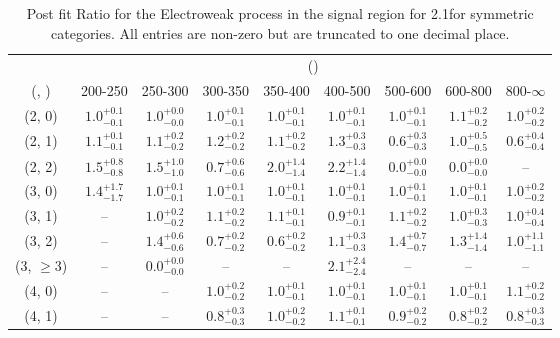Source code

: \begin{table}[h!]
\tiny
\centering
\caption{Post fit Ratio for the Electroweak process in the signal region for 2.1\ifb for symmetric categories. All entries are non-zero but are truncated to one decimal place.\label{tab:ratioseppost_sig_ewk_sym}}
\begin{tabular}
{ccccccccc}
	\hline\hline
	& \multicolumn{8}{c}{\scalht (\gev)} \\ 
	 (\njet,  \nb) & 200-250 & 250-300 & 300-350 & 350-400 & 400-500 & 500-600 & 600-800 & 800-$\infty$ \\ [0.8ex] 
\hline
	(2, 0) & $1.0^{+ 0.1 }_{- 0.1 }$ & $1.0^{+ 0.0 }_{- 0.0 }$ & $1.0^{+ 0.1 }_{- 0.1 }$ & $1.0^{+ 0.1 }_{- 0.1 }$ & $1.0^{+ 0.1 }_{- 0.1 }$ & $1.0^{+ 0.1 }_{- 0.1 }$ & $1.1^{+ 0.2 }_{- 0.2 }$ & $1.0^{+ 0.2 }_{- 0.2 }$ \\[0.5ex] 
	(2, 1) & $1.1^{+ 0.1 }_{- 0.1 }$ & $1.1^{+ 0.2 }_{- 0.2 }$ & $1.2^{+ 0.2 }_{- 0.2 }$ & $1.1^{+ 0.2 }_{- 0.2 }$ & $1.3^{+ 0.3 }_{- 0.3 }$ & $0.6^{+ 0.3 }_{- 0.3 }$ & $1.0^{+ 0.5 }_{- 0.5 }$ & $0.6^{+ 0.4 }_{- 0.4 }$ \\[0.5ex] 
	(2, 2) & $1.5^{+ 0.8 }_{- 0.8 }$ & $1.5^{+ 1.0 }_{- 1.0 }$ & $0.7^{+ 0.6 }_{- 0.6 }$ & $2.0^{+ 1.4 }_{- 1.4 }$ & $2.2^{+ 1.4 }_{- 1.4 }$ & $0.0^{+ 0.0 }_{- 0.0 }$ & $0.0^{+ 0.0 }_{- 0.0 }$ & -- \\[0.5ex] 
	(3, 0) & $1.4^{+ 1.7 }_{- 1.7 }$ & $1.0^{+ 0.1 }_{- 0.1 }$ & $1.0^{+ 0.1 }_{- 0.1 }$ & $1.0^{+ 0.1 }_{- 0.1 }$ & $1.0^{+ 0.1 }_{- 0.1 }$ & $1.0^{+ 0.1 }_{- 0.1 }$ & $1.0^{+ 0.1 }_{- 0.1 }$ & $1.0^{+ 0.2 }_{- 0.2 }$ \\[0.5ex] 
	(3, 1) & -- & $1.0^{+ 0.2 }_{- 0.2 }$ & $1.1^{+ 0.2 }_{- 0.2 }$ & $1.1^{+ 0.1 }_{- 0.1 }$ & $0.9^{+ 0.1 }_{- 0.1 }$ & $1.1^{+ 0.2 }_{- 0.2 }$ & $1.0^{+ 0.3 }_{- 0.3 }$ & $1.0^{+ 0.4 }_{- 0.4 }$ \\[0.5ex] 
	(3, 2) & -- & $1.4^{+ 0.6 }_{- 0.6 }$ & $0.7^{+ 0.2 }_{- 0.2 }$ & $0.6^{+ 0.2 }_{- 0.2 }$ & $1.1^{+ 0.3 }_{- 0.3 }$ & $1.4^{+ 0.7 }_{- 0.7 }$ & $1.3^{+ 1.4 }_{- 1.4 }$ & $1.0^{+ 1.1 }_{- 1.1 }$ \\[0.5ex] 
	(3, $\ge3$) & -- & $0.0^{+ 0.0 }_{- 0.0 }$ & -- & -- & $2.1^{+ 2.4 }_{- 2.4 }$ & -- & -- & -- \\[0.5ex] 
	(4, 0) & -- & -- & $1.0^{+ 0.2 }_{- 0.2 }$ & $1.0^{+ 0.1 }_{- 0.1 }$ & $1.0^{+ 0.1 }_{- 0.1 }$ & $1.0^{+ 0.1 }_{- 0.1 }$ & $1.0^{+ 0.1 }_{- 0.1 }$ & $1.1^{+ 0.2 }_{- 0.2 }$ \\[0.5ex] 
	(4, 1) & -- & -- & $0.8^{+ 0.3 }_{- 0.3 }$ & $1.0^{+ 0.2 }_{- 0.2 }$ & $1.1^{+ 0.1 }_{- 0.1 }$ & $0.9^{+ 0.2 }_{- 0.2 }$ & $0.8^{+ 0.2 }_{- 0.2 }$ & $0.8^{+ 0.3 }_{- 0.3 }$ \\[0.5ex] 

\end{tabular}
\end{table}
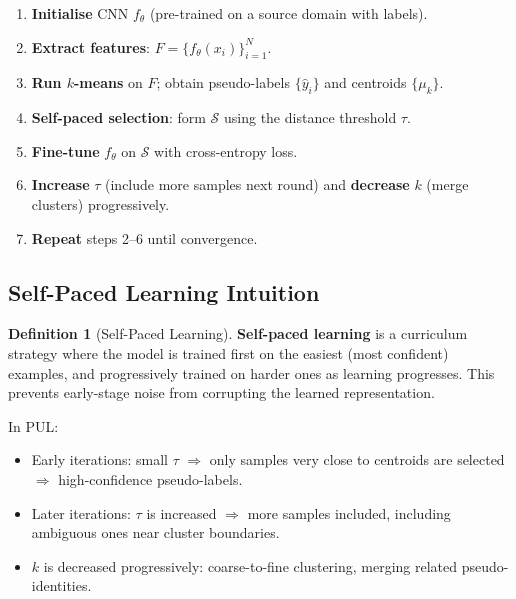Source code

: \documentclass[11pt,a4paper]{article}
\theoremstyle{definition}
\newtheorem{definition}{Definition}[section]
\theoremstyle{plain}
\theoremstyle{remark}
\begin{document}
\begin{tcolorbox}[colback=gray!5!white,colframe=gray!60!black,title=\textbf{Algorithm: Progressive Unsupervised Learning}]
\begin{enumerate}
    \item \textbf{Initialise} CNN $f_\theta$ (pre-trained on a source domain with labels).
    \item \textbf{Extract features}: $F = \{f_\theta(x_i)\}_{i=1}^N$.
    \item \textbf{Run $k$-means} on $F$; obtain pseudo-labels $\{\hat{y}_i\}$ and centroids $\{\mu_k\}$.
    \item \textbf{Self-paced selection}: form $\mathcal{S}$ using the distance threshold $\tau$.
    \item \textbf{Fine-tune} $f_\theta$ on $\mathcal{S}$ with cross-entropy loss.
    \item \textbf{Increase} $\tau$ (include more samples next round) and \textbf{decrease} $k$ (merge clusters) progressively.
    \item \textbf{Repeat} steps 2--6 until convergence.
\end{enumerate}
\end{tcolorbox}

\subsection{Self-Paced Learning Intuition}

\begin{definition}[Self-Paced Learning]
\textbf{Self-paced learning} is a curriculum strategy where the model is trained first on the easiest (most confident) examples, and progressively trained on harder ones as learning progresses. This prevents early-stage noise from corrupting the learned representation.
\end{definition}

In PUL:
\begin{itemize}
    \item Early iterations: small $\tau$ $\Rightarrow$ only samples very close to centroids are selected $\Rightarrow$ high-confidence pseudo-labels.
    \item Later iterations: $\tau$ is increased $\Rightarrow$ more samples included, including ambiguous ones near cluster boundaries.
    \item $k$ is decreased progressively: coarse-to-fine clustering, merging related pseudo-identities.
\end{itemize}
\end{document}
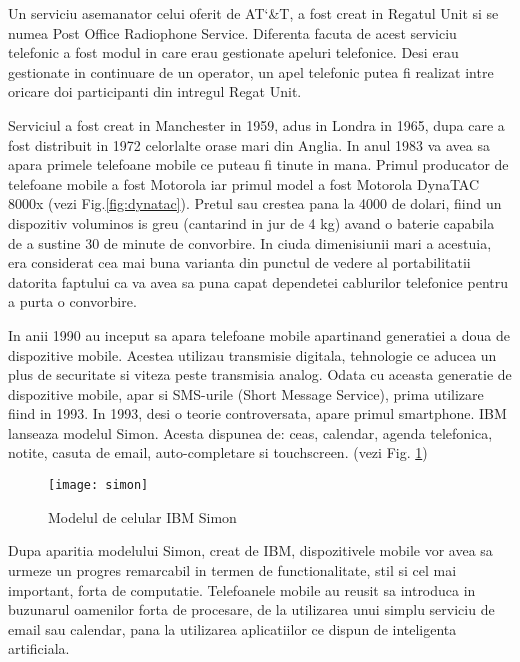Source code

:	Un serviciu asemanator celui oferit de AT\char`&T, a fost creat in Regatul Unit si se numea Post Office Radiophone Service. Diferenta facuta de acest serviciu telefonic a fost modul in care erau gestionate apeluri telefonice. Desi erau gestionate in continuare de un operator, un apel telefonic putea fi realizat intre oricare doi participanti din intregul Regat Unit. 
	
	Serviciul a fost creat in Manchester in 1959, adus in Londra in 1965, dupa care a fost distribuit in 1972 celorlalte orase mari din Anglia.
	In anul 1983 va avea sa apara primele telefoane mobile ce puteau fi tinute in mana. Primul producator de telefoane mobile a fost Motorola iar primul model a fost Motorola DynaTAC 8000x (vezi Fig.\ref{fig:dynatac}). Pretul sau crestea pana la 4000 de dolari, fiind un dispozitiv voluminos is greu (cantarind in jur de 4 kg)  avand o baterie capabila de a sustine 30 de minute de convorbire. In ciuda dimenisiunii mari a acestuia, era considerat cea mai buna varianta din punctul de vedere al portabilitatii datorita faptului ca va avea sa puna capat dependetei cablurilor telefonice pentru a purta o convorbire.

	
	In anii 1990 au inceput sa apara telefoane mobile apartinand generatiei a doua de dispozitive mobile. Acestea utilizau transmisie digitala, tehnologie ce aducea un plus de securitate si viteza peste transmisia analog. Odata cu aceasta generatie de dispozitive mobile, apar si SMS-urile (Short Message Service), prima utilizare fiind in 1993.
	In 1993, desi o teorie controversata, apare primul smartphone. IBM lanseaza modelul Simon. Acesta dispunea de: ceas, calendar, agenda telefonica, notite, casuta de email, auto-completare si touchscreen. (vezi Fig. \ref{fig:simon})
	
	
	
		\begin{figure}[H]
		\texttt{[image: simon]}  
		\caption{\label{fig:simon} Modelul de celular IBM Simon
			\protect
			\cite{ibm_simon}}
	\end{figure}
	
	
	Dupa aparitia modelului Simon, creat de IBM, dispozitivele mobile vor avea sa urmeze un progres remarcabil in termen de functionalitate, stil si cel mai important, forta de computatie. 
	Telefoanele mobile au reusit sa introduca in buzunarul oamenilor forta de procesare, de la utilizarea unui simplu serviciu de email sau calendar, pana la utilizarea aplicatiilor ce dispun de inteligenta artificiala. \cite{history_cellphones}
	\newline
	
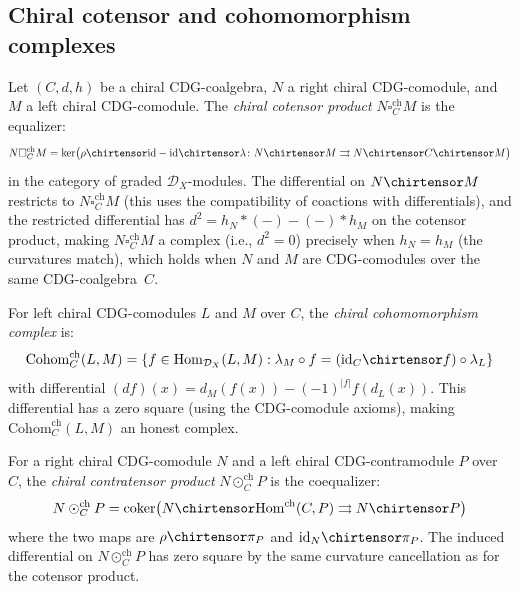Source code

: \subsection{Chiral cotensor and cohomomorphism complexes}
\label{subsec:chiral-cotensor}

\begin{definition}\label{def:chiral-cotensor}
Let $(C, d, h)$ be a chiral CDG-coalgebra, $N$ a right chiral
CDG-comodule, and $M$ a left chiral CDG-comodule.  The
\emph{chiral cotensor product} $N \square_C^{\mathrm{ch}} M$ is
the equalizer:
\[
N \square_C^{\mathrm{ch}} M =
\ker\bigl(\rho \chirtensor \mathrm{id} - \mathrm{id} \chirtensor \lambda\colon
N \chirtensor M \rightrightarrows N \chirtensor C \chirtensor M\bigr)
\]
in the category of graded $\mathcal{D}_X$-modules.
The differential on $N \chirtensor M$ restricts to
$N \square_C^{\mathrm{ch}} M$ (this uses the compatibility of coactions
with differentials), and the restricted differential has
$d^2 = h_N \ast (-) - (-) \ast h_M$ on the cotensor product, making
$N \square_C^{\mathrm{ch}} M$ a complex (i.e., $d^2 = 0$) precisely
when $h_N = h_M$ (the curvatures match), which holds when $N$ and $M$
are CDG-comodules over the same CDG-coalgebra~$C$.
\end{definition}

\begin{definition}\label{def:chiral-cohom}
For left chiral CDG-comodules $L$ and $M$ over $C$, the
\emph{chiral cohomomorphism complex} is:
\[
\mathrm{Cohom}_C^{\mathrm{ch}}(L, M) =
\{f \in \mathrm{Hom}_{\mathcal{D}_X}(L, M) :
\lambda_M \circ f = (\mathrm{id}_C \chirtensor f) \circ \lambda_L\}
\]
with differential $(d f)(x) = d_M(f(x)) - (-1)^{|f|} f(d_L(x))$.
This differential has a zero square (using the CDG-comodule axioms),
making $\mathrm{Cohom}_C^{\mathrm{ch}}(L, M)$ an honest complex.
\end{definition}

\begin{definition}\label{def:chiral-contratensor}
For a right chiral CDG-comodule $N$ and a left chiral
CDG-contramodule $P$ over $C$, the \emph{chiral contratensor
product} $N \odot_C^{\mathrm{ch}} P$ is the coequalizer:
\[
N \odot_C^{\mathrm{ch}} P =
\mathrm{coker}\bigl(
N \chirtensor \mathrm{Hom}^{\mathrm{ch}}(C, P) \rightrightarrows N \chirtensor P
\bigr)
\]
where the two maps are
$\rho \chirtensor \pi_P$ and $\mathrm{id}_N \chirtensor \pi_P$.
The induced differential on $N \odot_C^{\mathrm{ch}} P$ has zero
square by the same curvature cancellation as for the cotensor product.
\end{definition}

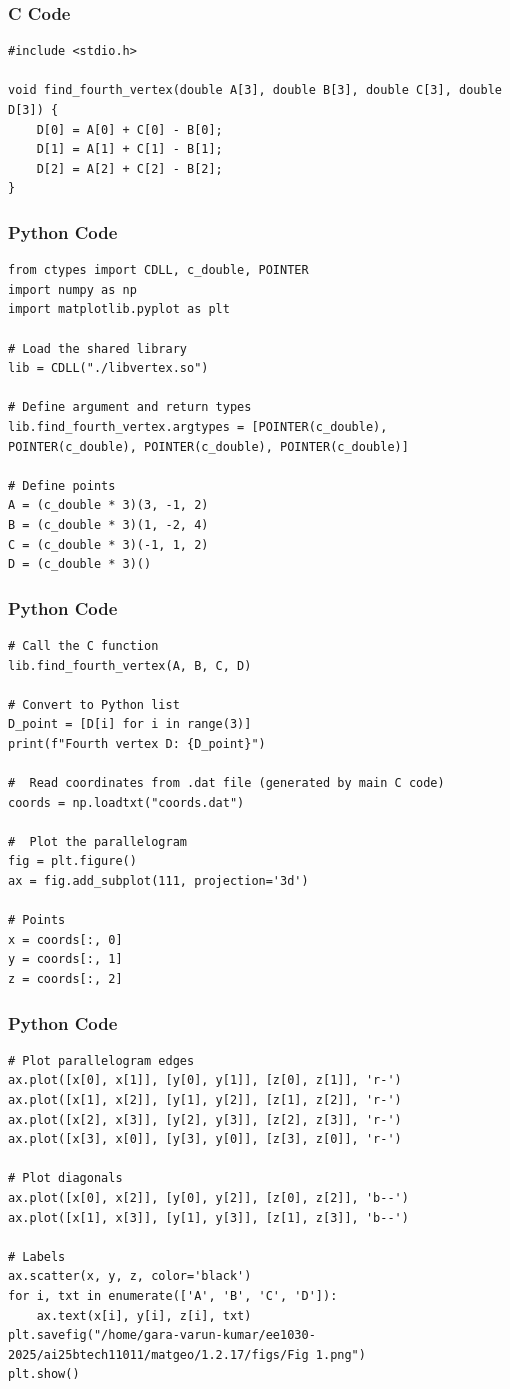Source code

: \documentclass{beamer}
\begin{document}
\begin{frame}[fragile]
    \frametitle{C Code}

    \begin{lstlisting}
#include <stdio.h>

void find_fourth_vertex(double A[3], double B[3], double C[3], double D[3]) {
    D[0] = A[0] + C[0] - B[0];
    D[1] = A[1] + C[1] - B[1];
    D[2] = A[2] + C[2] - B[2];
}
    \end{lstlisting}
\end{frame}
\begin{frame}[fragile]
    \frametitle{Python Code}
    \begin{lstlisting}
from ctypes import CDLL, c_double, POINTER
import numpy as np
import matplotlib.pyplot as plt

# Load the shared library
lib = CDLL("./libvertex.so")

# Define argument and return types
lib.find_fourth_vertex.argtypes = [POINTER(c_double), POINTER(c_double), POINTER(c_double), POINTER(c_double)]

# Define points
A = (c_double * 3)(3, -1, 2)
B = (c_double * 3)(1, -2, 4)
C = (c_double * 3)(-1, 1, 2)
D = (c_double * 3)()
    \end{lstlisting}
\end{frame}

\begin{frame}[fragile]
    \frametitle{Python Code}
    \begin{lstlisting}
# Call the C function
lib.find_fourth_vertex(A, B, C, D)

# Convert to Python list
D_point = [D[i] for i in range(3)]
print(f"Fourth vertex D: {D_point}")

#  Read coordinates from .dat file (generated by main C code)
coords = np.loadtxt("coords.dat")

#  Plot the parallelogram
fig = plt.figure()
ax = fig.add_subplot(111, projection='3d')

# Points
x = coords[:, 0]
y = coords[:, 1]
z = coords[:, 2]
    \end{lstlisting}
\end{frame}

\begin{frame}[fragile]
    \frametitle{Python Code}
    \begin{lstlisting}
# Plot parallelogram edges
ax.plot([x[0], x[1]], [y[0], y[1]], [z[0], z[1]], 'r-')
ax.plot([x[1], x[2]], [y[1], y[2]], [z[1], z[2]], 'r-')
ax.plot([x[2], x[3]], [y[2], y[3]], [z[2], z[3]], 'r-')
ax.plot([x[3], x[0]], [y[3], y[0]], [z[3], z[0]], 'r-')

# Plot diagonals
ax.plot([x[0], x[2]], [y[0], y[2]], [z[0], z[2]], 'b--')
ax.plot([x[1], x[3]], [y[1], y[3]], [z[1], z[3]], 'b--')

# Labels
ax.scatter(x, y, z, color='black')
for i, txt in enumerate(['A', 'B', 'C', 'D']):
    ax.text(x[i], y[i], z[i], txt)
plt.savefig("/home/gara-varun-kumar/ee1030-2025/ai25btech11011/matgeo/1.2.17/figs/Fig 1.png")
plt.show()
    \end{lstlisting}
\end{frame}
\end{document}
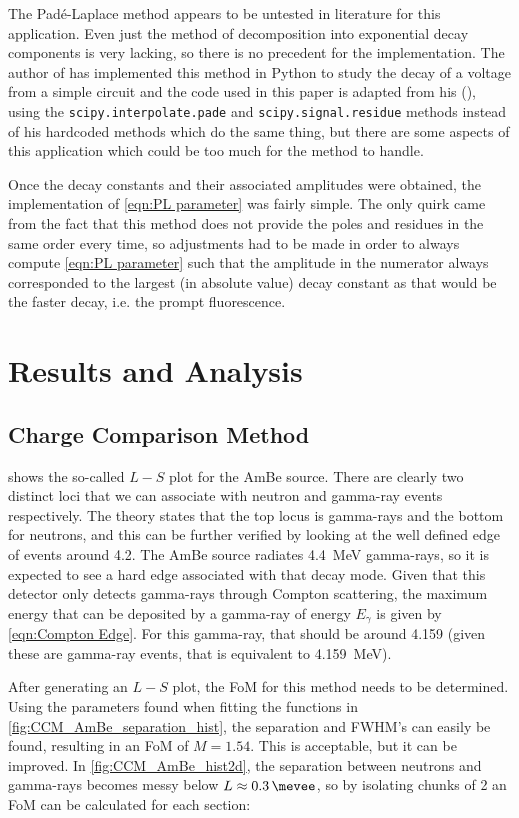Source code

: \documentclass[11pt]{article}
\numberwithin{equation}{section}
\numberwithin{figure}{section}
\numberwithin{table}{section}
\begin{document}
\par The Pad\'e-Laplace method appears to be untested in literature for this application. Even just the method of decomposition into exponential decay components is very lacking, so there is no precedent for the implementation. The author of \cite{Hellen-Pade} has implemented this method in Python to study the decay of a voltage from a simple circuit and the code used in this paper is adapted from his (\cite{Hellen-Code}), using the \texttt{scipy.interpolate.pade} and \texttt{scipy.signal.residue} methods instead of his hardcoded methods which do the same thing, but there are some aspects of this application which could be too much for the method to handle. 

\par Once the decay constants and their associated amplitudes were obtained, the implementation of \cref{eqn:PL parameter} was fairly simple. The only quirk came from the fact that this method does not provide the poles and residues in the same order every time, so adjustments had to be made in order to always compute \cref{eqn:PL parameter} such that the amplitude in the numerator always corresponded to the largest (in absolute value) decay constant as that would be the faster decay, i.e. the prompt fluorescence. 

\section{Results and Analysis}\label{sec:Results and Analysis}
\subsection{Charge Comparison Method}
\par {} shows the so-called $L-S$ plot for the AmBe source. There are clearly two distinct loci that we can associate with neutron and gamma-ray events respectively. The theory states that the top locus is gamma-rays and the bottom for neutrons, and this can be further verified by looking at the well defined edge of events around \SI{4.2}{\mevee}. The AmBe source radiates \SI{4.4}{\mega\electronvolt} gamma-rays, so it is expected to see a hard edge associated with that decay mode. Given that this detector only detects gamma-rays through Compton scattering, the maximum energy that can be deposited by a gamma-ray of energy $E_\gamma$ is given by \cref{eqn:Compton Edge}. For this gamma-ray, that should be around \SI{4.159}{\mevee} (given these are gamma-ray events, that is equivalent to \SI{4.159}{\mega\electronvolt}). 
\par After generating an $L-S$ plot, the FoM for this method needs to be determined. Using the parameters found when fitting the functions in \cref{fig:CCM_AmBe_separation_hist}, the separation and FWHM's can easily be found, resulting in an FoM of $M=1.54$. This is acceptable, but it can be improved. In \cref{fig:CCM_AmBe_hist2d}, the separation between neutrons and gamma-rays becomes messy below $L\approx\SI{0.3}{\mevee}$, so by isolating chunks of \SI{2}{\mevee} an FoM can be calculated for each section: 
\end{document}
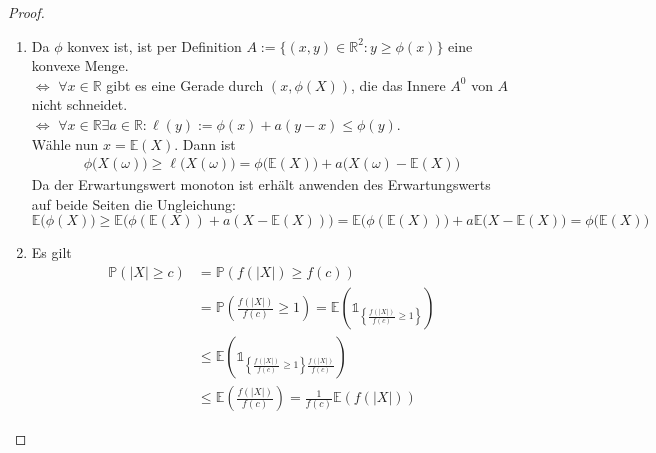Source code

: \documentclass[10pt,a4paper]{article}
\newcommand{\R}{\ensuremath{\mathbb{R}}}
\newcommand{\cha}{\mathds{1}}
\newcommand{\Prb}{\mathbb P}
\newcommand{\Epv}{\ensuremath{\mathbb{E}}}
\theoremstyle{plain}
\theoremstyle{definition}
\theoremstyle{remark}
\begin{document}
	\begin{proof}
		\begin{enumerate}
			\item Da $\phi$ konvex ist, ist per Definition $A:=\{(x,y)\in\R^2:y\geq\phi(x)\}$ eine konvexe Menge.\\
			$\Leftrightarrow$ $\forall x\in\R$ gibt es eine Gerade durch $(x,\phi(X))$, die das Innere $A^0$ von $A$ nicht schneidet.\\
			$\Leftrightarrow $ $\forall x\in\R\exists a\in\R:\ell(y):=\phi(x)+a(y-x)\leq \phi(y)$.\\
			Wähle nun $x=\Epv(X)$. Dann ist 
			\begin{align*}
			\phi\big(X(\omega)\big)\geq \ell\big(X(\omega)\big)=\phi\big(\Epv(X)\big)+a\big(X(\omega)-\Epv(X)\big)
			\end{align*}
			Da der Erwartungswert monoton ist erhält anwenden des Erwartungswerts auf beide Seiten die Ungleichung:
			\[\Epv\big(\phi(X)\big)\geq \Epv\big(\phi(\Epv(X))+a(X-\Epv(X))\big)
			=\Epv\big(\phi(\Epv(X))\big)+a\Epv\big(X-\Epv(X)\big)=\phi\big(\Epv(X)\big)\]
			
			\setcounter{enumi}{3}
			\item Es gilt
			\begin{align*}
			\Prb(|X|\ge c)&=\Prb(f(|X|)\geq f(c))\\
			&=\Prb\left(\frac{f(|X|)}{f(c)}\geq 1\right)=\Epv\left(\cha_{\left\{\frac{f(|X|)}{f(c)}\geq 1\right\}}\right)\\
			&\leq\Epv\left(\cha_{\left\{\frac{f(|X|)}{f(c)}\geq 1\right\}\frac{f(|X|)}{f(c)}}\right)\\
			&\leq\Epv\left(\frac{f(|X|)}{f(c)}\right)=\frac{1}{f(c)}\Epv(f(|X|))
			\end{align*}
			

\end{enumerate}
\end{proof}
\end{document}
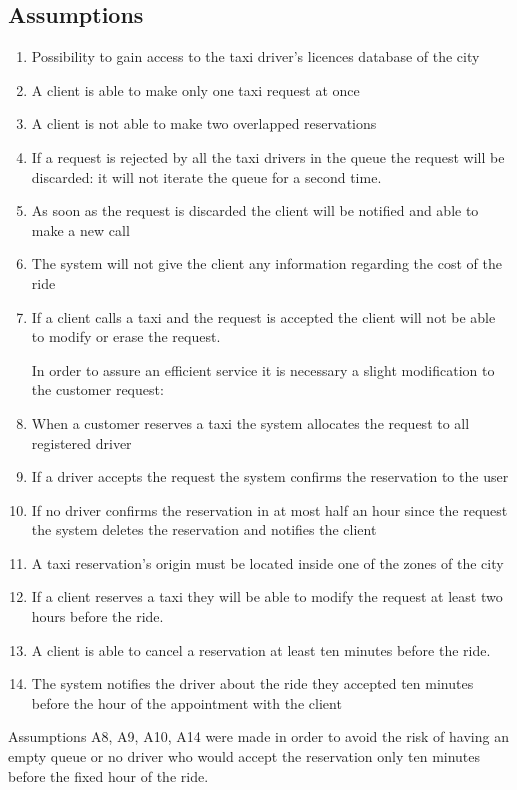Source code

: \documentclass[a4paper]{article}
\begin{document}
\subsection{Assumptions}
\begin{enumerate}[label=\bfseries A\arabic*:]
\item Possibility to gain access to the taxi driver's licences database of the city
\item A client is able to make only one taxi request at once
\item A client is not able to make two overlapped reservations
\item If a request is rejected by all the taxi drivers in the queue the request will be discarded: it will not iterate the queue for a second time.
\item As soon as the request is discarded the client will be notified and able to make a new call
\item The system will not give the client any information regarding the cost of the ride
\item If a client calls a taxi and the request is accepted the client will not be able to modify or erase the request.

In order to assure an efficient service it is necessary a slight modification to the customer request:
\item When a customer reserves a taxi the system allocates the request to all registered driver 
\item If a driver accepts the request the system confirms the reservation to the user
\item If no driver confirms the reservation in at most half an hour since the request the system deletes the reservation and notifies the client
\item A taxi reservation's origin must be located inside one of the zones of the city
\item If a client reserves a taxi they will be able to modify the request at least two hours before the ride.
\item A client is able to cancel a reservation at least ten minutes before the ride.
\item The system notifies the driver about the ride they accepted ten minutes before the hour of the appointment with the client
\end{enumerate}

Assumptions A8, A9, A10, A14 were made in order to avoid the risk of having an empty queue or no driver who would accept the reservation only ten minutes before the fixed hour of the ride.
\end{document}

__________

__DIRECTIONS__: Looking back over the data above, restate word for word the lines that begin at the line with "B = (c_double * 3)(1, -2, 4)" and end at the line with "D_point = [D[i] for i in range(3)]", inclusive.

__TASK ANSWER__:
B = (c_double * 3)(1, -2, 4)
C = (c_double * 3)(-1, 1, 2)
D = (c_double * 3)()
    \end{lstlisting}
\end{frame}

\begin{frame}[fragile]
    \frametitle{Python Code}
    \begin{lstlisting}
# Call the C function
lib.find_fourth_vertex(A, B, C, D)

# Convert to Python list
D_point = [D[i] for i in range(3)]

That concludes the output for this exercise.